So as your application needs to access this resource or operation, well, the most obvious thing is like, hey, let's run it with privileges. Oops. This is a big application. It contains a lot of code. As you remember in the beginning, I talked about having one bug in the system is going to take everything down. Well, that application is a pretty big system right there.
So This privilege is very crude. You have the privileges or you don't have them. You cannot really temporarily turn them off securely and then just regain them at a later point in time. That's just the reality of the system we deal with right now. But if you look through your application, you can probably iterate through the right items in there that actually need these privileges. You can define the operations that you need to do that require the privileges.
So if you structure your application such that you can identify those as individual functions, like do it here, then you can start lifting them out and putting them in a separate process. So we put them in a tool and we move them out of the application. And now the application can run without these privileges again. The tool is the one that has the privileges and that will do some limited work. It has a limited amount of code, so it's easier for you to audit that it will behave as you expect it to.
Now, as you move it out, there is another point that you need to take into account. Your application may have been linking with an external framework. And, you know, these frameworks generally, when you start with an application, are fairly high level. High level applications are nice and flexible.
They have, like, lots of functions and they have lots of interesting implicit behavior that you maybe did not know about. So, when you're trying to create an application, or in this case, the tool with the privileges to operate in a way that, you know, you accept, it's going to be hard.
So, the framework in the application, that's just fine. But if you move that tool out and have that tool use a high level framework, you're in for a lot of ugly surprises. So, you have to try to keep that tool limited to using the lower level frameworks. I cannot really give you, like, a safe frameworks list because we don't really keep one. But you can see, you know, what's going on. the reality is on the system as it exists.
So let's move that resource or operation thing out of the way for a second because the tool has kind of taken its place as being the one that has the privileges and that we have to focus on for a little bit. So now that the tool is outside of the application, we have one other thing that we have to fix here, and that is, well, the application needs to make sure that it talks to this tool. It needs to make sure that it is talking to the tool that it expects to do the work that it wants to do. There has to be a relation where the application knows who's going to do this work.
And on the other side, the tool, of course, has to go ahead and see, like, well, who am I doing this for? It now completely lost context. It's out there by itself. It doesn't know who it's working for. So somehow the tool has to also be given a form of context so that when it authorizes operations or authenticates people that it knows who I'm doing this for. So let's talk a little bit about this inter-process communication.
There's a bunch of low-level communication mechanisms that you can use. Now, one that I already described a little bit and I will go into now is the one where you can inherit a file descriptor. Now, if I make this tool such that my application launches the tool, then I have the parent-child relationship through which I can gain a little bit of information.

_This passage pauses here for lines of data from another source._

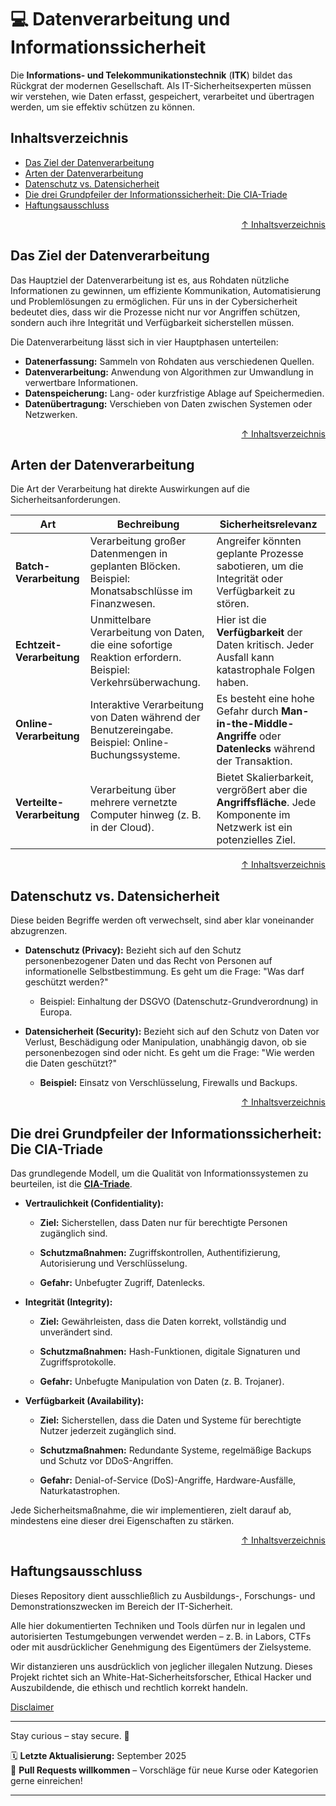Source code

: # 💻 Datenverarbeitung und Informationssicherheit

Die **Informations- und Telekommunikationstechnik** (**ITK**) bildet das Rückgrat der modernen Gesellschaft. Als IT-Sicherheitsexperten müssen wir verstehen, wie Daten erfasst, gespeichert, verarbeitet und übertragen werden, um sie effektiv schützen zu können.

## Inhaltsverzeichnis
- [Das Ziel der Datenverarbeitung](#das-ziel-der-datenverarbeitung)
- [Arten der Datenverarbeitung](#arten-der-datenverarbeitung)
- [Datenschutz vs. Datensicherheit](#datenschutz-vs-datensicherheit)
- [Die drei Grundpfeiler der Informationssicherheit: Die CIA-Triade](#die-drei-grundpfeiler-der-informationssicherheit-die-cia-triade)
- [Haftungsausschluss](#haftungsausschluss)



<div align=right>

[↑ Inhaltsverzeichnis](#inhaltsverzeichnis)

</div>


## Das Ziel der Datenverarbeitung

Das Hauptziel der Datenverarbeitung ist es, aus Rohdaten nützliche Informationen zu gewinnen, um effiziente Kommunikation, Automatisierung und Problemlösungen zu ermöglichen. Für uns in der Cybersicherheit bedeutet dies, dass wir die Prozesse nicht nur vor Angriffen schützen, sondern auch ihre Integrität und Verfügbarkeit sicherstellen müssen.

Die Datenverarbeitung lässt sich in vier Hauptphasen unterteilen:

- **Datenerfassung:** Sammeln von Rohdaten aus verschiedenen Quellen.
- **Datenverarbeitung:** Anwendung von Algorithmen zur Umwandlung in verwertbare Informationen.
- **Datenspeicherung:** Lang- oder kurzfristige Ablage auf Speichermedien.
- **Datenübertragung:** Verschieben von Daten zwischen Systemen oder Netzwerken.



<div align=right>

[↑ Inhaltsverzeichnis](#inhaltsverzeichnis)

</div>


## Arten der Datenverarbeitung

Die Art der Verarbeitung hat direkte Auswirkungen auf die Sicherheitsanforderungen.

| Art | Bechreibung | Sicherheitsrelevanz|
|-----|-------------|--------------------|
| **Batch-Verarbeitung** | Verarbeitung großer Datenmengen in geplanten Blöcken. Beispiel: Monatsabschlüsse im Finanzwesen. | Angreifer könnten geplante Prozesse sabotieren, um die Integrität oder Verfügbarkeit zu stören. |
| **Echtzeit-Verarbeitung** | Unmittelbare Verarbeitung von Daten, die eine sofortige Reaktion erfordern. Beispiel: Verkehrsüberwachung. | Hier ist die **Verfügbarkeit** der Daten kritisch. Jeder Ausfall kann katastrophale Folgen haben. |
| **Online-Verarbeitung** | Interaktive Verarbeitung von Daten während der Benutzereingabe. Beispiel: Online-Buchungssysteme. | Es besteht eine hohe Gefahr durch **Man-in-the-Middle-Angriffe** oder **Datenlecks** während der Transaktion. |
| **Verteilte-Verarbeitung** | Verarbeitung über mehrere vernetzte Computer hinweg (z. B. in der Cloud). | Bietet Skalierbarkeit, vergrößert aber die **Angriffsfläche**. Jede Komponente im Netzwerk ist ein potenzielles Ziel. |



<div align=right>

[↑ Inhaltsverzeichnis](#inhaltsverzeichnis)

</div>


## Datenschutz vs. Datensicherheit

Diese beiden Begriffe werden oft verwechselt, sind aber klar voneinander abzugrenzen.

- **Datenschutz (Privacy):** Bezieht sich auf den Schutz personenbezogener Daten und das Recht von Personen auf informationelle Selbstbestimmung. Es geht um die Frage: "Was darf geschützt werden?"
    - Beispiel: Einhaltung der DSGVO (Datenschutz-Grundverordnung) in Europa.

- **Datensicherheit (Security):** Bezieht sich auf den Schutz von Daten vor Verlust, Beschädigung oder Manipulation, unabhängig davon, ob sie personenbezogen sind oder nicht. Es geht um die Frage: "Wie werden die Daten geschützt?"
    - **Beispiel:** Einsatz von Verschlüsselung, Firewalls und Backups.



<div align=right>

[↑ Inhaltsverzeichnis](#inhaltsverzeichnis)

</div>


## Die drei Grundpfeiler der Informationssicherheit: Die CIA-Triade

Das grundlegende Modell, um die Qualität von Informationssystemen zu beurteilen, ist die **[CIA-Triade](/01-basics-intro/02b_cia_triade.md)**.

- **Vertraulichkeit (Confidentiality):**

    - **Ziel:** Sicherstellen, dass Daten nur für berechtigte Personen zugänglich sind.

    - **Schutzmaßnahmen:** Zugriffskontrollen, Authentifizierung, Autorisierung und Verschlüsselung.

    - **Gefahr:** Unbefugter Zugriff, Datenlecks.

- **Integrität (Integrity):**

    - **Ziel:** Gewährleisten, dass die Daten korrekt, vollständig und unverändert sind.

    - **Schutzmaßnahmen:** Hash-Funktionen, digitale Signaturen und Zugriffsprotokolle.

    - **Gefahr:** Unbefugte Manipulation von Daten (z. B. Trojaner).

- **Verfügbarkeit (Availability):**

    - **Ziel:** Sicherstellen, dass die Daten und Systeme für berechtigte Nutzer jederzeit zugänglich sind.

    - **Schutzmaßnahmen:** Redundante Systeme, regelmäßige Backups und Schutz vor DDoS-Angriffen.

    - **Gefahr:** Denial-of-Service (DoS)-Angriffe, Hardware-Ausfälle, Naturkatastrophen.

Jede Sicherheitsmaßnahme, die wir implementieren, zielt darauf ab, mindestens eine dieser drei Eigenschaften zu stärken.



<div align=right>

[↑ Inhaltsverzeichnis](#inhaltsverzeichnis)

</div>

## Haftungsausschluss

Dieses Repository dient ausschließlich zu Ausbildungs-, Forschungs- und Demonstrationszwecken im Bereich der IT-Sicherheit.

Alle hier dokumentierten Techniken und Tools dürfen nur in legalen und autorisierten Testumgebungen verwendet werden – z. B. in Labors, CTFs oder mit ausdrücklicher Genehmigung des Eigentümers der Zielsysteme.

Wir distanzieren uns ausdrücklich von jeglicher illegalen Nutzung.
Dieses Projekt richtet sich an White-Hat-Sicherheitsforscher, Ethical Hacker und Auszubildende, die ethisch und rechtlich korrekt handeln.

[Disclaimer](/00-disclaimer/disclaimer.md)

--- 


Stay curious – stay secure. 🔐

🗓️ **Letzte Aktualisierung:** September 2025  
🤝 **Pull Requests willkommen** – Vorschläge für neue Kurse oder Kategorien gerne einreichen!

---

But one other thing that is possible in those situations is that if the application opened the file descriptor to a file that does not have a backing store in the file system, it can have put some information in there. Now, that information is only accessible through this file descriptor, and as you execute into the tool, the file descriptor goes to the tool, and the tool can now also read it. So if the two have an agreement that the application writes it in, starts the tool, and the tool can read it out again, then you have a way of passing some information through.
One particular instance that uses this is the authorization execute with privileges trampoline. And, of course, this is all in the Darwin sources, so if you want to have a look at how that would work for real, you can have a look at that one. Another mechanism you can use is communicating over Unix domain sockets. Now, this has very limited possibilities. It's a little bit better than a file descriptor, which really is kind of a one-shot operation. While communicating over domain sockets, at least you can keep a couple of sessions going and you can go through a couple of commands.
With that, though, you have the opportunity of finding out who your client is. Because if you use, for example, a streaming socket, which is the one that you have to use to get this, local credentials can be passed along. So your tool getting this request can actually figure out what the UID was of the user on the other side that asked you to do this operation.
A much higher level one, and you notice that I'm skipping Mach messaging here, is distributed objects. That's a very high level tool. I put it on here not as a glowing recommendation of trying this out, but that's one that you may already be familiar with. The unfortunate problem with it is that it's so flexible that for you to try to use it safely requires a lot of research and a lot of work, so it's very, very tricky. If you don't note them into every detail, it's going to be hard because, well, it's a very flexible system. You send messages, they get delivered to whoever actually can implement them.
Do you know whether you're talking to the proxy? Are you talking to the real object? As you find beyond that is, of course, that these invocations are very much unstructured. Anything could be sent across, but you want to make sure that only the things that you allow in your protocol actually can send across.
And for that, you'd have to use a protocol checker. That, in short, is my recommendation against it. All in all, this is really about trying to secure the endpoints of this authentication. Between these two parties, and for the server to find the tool, and for the tool to figure out who its server is.
So one other mechanism you can use, I've described these tool and server connections where the only thing that they really shared was the UID, which is nice and all, but that doesn't really tell you much about the fact whether the user did this himself. If he installed a piece of malware that started running, then the UID might have just been, you know, the user never accepted that this was going to run, that this was going to happen.
The application just ran with the privileges of the user that, you know, came across it. A way to make this more flexible would be to use authorization. I'm going to quickly go over the principles to give you an understanding of what it is because, of course, we've talked about this in many sessions, but there's new people coming to the platform every day. So authorization is basically about the question, do I have a certain right, and getting the answer yes or no in response to it.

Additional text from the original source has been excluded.